Though the Jedi try to soothe the anxiety of the Padawans, they offer transparency about a more urgent matter. Zeen learns her friend Krix has been leading deadly raids on Jedi outposts. Because she’s the narrator, we see her reconcile her sorrow for the friend she thought she knew with the urgency of stopping the person he’s become. She realizes they both came from the same place, poisoned against the Force and the Jedi by their upbringing. Zeen realizes if she can choose good, Krix should have been able to, and his choice to join the Nihil isn’t on her. The guilt she carried is gone, and she makes the choice to help the Jedi stop her friend. I love the journey Older’s taken Zeen on, through these comics and Race to Crashpoint Tower. She’s clear on who she is up to this point, and finds a new path with her found family and friends in the Jedi.

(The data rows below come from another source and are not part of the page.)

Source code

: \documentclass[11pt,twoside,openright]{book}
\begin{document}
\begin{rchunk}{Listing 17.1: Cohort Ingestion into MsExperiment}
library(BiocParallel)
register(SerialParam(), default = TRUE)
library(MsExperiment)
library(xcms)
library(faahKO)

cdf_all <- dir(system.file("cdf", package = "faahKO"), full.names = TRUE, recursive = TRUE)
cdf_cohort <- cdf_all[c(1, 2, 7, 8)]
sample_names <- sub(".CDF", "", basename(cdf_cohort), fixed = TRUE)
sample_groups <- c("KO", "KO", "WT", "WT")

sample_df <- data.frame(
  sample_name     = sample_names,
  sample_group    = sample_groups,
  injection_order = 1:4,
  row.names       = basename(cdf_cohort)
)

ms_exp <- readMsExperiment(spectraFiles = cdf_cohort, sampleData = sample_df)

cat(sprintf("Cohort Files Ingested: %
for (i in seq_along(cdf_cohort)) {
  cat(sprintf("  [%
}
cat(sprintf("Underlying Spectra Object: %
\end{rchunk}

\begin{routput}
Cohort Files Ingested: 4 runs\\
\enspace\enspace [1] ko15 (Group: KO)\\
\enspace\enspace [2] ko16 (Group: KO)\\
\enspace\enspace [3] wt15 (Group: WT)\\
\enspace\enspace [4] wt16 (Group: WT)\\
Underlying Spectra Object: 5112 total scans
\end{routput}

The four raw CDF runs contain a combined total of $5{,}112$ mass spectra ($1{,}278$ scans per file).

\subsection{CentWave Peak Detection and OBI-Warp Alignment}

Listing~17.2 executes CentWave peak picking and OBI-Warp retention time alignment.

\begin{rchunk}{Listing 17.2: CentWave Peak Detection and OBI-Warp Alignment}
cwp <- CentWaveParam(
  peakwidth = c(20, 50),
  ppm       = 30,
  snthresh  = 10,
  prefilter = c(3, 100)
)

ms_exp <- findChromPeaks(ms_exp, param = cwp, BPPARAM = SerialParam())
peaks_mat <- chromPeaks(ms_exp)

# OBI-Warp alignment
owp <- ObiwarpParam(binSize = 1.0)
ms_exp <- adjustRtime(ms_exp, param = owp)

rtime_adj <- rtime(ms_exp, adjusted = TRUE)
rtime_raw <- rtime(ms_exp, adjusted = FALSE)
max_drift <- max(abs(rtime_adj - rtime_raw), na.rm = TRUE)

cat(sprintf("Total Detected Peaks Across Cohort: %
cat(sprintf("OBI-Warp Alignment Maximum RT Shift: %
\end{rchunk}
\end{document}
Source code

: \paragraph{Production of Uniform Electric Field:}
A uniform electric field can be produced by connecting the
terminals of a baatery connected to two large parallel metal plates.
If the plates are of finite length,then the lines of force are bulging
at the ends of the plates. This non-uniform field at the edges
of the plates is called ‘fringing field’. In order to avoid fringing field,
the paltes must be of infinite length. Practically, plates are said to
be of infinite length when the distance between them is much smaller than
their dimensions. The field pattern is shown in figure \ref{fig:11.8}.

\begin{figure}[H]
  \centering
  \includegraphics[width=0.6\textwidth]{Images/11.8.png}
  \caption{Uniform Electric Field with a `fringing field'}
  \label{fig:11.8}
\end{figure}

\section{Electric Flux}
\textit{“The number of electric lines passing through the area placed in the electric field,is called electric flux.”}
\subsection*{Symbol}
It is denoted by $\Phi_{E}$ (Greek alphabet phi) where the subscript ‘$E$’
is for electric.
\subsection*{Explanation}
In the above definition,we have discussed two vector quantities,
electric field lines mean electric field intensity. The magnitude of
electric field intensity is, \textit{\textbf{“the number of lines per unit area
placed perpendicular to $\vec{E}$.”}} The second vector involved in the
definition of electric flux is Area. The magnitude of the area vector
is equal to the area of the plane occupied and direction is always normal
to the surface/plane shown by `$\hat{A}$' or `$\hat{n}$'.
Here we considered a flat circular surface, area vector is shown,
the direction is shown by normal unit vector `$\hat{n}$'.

At the other end of the galaxy, Krix continues to make his choices. I have sympathy for Krix, as it’s clear he’s being manipulated by Marchion Ro, who suffered abuse and manipulation of his own by his father, Asgar. The generational cycle of abuse seems to be passing down to his protege, and Krix is so blinded by his prejudice that he doesn’t see what’s happening. I have to trust Older’s writing that, somewhere down the line, this character – perhaps Marchion Ro, as well – will get a shot at doing the right thing. Redemption is a reoccurring theme in Star Wars, and as we know… no one’s ever really gone.
This is a great introduction to the new arc. The High Republic Adventures has cast a lot of open plot threads out, and Daniel José Older takes his time exploring them. That’s fine with me. We have plenty of time, especially since we are still at the beginning. Watching these characters grow as Padawans will pay off, and the story itself provides plenty of intrigue. Themes of friendship, loyalty, and hope bring out the best of Star Wars, and that’s so true for The High Republic Adventures. Can’t wait to watch these kids grow up!